Un rapport parlementaire pointe les « failles » du parc nucléaire français !

Sur ces sujets, Gilles Reynaud, président de l’association Ma zone contrôlée (que nous avions interviewé après son audition par la commission) a été écouté. Au téléphone il ne nous a pas caché son plaisir de découvrir la place qu’a accordé la commission d’enquête, tout au long de ses travaux à la problématique des conditions de la sous-traitance. Beaucoup des préconisations de la commission sur ce point proviennent des propositions de Ma zone contrôlée. En particulier la proposition d’une convention collective pour l’ensemble des salariés sous-traitants de la filière, un meilleur suivi de la santé des travailleurs sous traitants avec des visites médicales plus régulières, la demande de réintégration des compétences au sein des entreprises exploitantes afin de contenir le niveau de sous-traitance, ou encore le renforcement des moyens financiers des CLI pour améliorer l’information des habitants et permettre le financement d’expertises d’une manière indépendante.

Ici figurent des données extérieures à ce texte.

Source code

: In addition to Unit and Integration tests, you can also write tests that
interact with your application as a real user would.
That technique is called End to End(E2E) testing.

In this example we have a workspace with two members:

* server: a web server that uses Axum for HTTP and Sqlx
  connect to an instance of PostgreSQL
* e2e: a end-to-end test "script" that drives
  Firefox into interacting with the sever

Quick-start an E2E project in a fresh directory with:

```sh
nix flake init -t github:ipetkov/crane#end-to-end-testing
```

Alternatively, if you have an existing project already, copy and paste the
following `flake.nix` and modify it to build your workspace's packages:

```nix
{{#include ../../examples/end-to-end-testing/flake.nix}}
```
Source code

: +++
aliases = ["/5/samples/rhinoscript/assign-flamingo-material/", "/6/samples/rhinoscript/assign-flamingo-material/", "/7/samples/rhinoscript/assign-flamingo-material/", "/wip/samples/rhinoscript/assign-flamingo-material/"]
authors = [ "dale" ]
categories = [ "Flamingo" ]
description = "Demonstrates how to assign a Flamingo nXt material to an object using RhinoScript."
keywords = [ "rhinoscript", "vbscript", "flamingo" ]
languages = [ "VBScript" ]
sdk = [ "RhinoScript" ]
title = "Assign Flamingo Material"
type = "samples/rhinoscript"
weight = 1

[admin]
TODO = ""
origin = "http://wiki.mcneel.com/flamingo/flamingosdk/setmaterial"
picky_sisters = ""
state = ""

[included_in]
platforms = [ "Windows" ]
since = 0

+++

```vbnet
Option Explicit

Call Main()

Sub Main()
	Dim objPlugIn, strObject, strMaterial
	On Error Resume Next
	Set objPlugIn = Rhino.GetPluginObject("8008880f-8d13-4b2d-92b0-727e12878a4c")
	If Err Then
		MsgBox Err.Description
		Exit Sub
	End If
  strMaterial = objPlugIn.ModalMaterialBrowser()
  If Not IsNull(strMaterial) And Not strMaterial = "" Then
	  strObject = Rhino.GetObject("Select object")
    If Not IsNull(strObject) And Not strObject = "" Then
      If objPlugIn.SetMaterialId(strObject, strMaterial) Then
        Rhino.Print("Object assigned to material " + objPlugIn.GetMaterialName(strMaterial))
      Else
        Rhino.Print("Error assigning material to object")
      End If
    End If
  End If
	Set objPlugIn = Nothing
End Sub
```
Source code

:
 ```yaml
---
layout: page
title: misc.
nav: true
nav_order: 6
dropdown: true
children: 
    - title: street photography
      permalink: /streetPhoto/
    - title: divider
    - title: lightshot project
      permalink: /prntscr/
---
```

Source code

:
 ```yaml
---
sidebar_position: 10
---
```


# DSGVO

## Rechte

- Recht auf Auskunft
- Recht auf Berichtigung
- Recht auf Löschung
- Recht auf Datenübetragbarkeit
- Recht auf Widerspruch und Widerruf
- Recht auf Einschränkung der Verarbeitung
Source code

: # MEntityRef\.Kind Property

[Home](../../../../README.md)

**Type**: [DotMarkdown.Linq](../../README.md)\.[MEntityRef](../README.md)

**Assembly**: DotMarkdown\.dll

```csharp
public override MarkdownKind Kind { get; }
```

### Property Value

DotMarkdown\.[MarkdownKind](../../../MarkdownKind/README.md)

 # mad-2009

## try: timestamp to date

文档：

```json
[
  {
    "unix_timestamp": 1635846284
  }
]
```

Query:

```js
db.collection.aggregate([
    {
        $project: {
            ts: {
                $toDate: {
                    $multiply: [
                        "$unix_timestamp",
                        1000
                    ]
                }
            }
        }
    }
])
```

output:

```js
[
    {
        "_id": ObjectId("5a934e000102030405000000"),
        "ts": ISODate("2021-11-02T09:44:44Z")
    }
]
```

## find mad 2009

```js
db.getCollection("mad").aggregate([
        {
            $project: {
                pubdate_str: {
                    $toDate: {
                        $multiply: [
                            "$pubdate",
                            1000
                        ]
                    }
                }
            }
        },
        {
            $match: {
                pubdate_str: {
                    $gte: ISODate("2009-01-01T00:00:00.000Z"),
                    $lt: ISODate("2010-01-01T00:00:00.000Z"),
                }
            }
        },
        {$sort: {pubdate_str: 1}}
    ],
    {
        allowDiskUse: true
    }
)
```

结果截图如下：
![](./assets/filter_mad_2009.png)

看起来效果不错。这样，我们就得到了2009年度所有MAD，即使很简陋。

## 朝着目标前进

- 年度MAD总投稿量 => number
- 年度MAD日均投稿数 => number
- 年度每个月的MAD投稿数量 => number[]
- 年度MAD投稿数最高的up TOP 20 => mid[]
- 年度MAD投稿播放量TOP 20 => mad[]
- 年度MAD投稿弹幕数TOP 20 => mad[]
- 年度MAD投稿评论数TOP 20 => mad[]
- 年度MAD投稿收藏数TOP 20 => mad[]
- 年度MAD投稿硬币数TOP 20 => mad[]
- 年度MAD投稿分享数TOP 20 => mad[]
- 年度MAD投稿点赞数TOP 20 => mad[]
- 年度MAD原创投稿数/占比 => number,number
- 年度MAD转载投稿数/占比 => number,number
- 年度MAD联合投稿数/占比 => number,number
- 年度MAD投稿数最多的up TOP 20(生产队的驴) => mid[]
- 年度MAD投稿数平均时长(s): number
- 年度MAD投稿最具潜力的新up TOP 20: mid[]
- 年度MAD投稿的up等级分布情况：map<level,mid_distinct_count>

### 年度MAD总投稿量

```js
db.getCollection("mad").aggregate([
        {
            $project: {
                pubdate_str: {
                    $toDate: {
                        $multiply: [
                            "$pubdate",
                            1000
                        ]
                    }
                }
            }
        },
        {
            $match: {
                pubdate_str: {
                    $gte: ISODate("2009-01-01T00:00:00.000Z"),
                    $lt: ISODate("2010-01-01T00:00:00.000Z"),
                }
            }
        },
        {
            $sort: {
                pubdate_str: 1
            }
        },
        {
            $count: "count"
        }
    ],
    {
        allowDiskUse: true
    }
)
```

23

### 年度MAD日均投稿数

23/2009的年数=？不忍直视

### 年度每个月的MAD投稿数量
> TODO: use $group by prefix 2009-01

Voir : Gilles Reynaud a été auditionné par la commission d’enquête parlementaire sur la sûreté et la sécurité nucléaires

Recours excessif à la sous-traitance, vieillissement des installations et risque terroriste: un rapport d’enquête parlementaire, rendu public jeudi 5 juillet, liste les points faibles du parc nucléaire.

Créée le 31 janvier et animée par la rapporteure Barbara Pompili (député LREM ) cette commission parlementaire a mené cinq mois d’enquête, émaillée de visites sur site et de dizaines d’auditions des différents acteurs du secteur. Ses conclusions sont explosives: une catastrophe nucléaire peut survenir ici et maintenant, dans l’une de nos 19 centrales (et de leurs 58 réacteurs).

Au terme de 5 mois de travail, les députés de la commission sont arrivé à la conclusion qu’un accident nucléaire d’ampleur n’est plus à exclure dans l’Hexagone, que ce soit suite à une attaque terroriste, à cause d’un risque naturel ou du fait d’une défaillance humaine.

Une attaque terroriste de grande ampleur est en effet redoutée, comme en témoigne l’action de militants de Greenpeace, qui ont fait s’écraser mardi dernier un drone contre le mur d’une piscine de combustibles usagés de la centrale de Bugey dans l’Ain.

Les points clés de leurs recommandations

Plus de pouvoirs au gendarme du nucléaire

En France, la «sûreté nucléaire» et la «sécurité nucléaire» sont deux notions distinctes. La première relève de l’Autorité de sûreté nucléaire (ASN) et recouvre tout ce qui fait qu’une centrale atomique fonctionne dans des conditions optimales pour que la population et l’environnement soient protégés de la radioactivité.
La «sécurité nucléaire» englobe, elle, «la prévention et la lutte contre les actes de malveillance» visant les centrales nucléaires. Et relève exclusivement du ministère de la Défense et des services de sécurité.
L’ASN n’a pas son mot à dire sur la manière dont sont protégées les centrales nucléaires face aux différents scénarios d’attaque terroriste. Et inversement, les services de sécurité ne sont pas consultés sur l’architecture et l’épaisseur des murs à protéger. La commission préconise donc de «doter l’ASN de compétences en matière de sécurité passive», comme ses homologues étrangers. Ainsi, le gendarme du nucléaire pourrait contraindre les exploitants à bunkériser leurs installations les plus sensibles, là où l’épaisseur du mur des piscines de combustible d’EDF n’excède pas 30 cm aujourd’hui.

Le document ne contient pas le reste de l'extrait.